Riad Sattouf, the Franco-Syrian former cartoonist for France's infamous satirical magazine, Charlie Hebdo, is no beginner in the graphic world. His work in the magazine was only the start of a career not only as a cartoonist, but also as a filmmaker. But now, Sattouf is attracting attention for what may be the most meaningful work of his life.
It's a memoir told in pictures. A #1 bestseller in France, Sattouf's L'Arabe du Futur (The Arab of the Future) tells the story of Sattouf's childhood shuffled between the very different worlds of Syria, Libya, and France. Coming from a French mother and Syrian father, Sattouf is understandably confused by the world. His striking blond hair is such an anomaly in the Middle East that he is immediately targeted and bullied. He must confront the difficulties of learning a new language and a new way of life. Published in different tomes (volumes), Sattouf entrances the reader with compelling cliffhangers that make it almost impossible to wait until the next one comes out. For those fortunate enough to know French, you'll get the chance to find out what happens next even sooner.
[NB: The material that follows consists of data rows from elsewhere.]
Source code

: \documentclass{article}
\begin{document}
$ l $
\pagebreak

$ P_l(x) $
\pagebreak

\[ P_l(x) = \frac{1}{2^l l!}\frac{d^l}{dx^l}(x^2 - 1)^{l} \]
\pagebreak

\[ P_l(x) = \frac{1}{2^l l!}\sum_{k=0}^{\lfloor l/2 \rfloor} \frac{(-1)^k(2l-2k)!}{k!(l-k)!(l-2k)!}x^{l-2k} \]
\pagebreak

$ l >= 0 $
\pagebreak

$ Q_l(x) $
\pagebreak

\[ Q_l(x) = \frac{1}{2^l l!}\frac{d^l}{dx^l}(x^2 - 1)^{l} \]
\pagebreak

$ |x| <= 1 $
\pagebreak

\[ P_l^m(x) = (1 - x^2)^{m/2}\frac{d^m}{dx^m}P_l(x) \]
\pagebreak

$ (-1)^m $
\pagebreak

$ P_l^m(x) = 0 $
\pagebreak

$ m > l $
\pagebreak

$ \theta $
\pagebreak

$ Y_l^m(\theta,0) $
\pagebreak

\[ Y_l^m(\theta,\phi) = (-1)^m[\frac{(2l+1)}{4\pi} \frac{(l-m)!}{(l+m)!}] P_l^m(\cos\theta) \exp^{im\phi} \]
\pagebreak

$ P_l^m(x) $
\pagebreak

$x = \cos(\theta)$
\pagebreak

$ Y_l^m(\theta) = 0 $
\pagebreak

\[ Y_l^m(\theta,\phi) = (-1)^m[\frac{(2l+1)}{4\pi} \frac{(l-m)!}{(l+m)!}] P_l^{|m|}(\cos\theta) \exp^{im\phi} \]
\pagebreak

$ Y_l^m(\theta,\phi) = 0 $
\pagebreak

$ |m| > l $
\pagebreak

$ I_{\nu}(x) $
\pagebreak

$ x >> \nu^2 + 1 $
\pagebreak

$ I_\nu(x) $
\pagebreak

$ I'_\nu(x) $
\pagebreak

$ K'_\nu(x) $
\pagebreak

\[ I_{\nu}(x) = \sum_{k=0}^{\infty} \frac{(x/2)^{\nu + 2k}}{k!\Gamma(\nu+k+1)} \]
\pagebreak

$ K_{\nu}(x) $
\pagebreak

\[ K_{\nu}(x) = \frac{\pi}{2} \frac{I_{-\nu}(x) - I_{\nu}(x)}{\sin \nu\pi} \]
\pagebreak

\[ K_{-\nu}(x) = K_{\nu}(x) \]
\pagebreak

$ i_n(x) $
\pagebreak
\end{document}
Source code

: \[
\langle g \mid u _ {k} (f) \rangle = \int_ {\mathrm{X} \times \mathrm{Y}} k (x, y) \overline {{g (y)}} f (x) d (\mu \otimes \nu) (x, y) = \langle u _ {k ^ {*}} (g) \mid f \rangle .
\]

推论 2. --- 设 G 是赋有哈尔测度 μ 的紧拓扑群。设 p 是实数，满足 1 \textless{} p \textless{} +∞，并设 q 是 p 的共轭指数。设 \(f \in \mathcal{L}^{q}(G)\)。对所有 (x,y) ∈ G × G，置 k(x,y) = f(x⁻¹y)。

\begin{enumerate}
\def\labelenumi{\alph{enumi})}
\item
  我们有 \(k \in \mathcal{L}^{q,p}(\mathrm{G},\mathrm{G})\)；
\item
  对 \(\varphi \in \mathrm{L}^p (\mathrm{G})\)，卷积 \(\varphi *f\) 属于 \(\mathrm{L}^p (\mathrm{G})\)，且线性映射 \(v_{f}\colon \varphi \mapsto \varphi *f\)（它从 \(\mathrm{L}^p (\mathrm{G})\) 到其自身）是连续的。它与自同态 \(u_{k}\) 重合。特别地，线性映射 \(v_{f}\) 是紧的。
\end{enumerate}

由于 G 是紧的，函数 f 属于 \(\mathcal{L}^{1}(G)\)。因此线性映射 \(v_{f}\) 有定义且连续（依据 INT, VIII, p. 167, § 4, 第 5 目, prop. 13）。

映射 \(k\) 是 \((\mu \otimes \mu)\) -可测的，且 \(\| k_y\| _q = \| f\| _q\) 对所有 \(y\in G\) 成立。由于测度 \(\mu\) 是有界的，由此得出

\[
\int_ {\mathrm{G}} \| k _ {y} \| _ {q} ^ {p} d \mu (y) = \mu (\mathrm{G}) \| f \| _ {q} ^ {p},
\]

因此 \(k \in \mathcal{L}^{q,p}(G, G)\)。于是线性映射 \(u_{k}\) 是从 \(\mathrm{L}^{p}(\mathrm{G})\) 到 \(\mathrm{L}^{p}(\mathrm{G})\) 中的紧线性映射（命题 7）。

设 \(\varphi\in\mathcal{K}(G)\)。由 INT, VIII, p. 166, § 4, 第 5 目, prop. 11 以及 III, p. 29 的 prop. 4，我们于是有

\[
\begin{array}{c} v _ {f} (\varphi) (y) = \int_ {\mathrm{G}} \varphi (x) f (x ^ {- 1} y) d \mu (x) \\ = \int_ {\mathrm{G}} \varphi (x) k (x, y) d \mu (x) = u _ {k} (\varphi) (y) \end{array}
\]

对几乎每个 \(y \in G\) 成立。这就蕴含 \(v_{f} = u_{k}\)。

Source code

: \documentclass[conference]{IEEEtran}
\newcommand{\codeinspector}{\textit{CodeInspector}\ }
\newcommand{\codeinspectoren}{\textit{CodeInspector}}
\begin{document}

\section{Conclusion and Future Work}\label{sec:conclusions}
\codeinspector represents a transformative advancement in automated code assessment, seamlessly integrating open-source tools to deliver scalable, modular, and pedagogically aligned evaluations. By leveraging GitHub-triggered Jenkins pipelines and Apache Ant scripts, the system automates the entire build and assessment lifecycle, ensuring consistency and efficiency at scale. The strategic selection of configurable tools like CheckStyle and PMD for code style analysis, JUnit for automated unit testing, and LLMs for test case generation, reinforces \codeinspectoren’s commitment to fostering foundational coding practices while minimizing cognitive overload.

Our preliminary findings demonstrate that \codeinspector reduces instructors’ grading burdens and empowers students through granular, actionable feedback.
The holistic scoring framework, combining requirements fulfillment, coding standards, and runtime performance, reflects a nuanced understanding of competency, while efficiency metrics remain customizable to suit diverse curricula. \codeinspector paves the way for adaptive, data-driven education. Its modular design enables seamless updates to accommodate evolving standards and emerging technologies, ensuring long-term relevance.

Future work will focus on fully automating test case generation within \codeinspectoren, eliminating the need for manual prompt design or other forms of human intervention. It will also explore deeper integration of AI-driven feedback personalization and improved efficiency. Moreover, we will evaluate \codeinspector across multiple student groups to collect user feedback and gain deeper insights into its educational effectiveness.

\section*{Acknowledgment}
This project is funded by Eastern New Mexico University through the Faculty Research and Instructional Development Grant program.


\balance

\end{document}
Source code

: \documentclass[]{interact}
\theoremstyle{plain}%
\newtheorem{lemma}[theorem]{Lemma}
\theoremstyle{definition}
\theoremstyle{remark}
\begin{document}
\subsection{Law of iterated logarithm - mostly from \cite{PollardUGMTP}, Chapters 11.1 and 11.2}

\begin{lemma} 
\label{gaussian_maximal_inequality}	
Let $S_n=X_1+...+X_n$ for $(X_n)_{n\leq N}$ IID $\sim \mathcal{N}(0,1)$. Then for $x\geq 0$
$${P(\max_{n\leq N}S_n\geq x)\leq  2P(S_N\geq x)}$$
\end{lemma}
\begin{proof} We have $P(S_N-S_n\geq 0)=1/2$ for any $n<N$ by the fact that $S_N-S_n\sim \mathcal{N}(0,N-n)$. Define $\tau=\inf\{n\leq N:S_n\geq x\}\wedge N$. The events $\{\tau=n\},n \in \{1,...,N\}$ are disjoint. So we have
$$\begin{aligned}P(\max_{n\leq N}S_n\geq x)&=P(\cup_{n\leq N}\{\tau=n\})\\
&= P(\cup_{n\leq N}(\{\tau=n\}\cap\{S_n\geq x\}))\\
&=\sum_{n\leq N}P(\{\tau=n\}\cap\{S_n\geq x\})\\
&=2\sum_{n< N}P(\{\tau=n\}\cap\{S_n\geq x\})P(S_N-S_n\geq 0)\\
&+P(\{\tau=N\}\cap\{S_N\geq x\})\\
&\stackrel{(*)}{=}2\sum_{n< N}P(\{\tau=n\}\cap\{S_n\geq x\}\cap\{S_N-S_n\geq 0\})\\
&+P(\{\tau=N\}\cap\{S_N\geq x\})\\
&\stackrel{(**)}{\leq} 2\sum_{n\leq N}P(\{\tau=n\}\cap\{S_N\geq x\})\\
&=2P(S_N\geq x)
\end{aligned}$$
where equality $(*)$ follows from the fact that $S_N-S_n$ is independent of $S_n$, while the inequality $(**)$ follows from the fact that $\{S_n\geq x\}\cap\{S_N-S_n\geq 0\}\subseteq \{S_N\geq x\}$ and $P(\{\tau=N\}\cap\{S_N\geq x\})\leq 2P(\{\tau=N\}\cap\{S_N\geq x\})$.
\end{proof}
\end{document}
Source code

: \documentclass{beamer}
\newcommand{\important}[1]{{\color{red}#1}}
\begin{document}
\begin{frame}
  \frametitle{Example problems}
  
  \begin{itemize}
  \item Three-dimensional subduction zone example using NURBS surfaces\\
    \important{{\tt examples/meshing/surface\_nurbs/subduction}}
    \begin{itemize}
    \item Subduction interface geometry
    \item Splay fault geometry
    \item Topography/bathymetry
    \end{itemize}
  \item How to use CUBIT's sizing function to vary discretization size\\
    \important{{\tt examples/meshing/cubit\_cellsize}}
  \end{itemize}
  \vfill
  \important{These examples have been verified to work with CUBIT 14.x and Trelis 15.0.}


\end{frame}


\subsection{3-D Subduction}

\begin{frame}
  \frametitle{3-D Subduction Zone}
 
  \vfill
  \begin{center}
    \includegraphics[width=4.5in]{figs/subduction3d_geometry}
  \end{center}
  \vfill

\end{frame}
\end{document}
Tome 2 of The Arab of the Future has just come out in English. It details Sattouf's first experiences with school in Syria, starting with a school mistress that can at one moment be sweet, and the next, slap the hands of her students in a fiery rage. His father dreams of building a luxury villa in the middle of a field, his mother dreams of going back to France, and his baby brother Yaya is too young to have an opinion just yet. A horrible crime occurs that echoes through to the last page, and beyond.
Sattouf's skilled caricatures evoke a powerful spirit that makes them three-dimensional. His drawings are both adorable and terrifying, capturing all of the fear and wonder that surround childhood, especially in a new world. Not since Marjane Satrapi's acclaimed Persepolis has a graphic memoir so poignantly taught us about life in the Middle East from the point of view of someone too young to understand the complicated politics. Sattouf's collection of graphic memoirs can be devoured in a weekend, but can only be understood completely over a lifetime. While he writes about difficult challenges, he always maintains elements of humor that delight and surprise. Picture books are not dead. Check out this amazing series (well, at least the first two volumes) available now.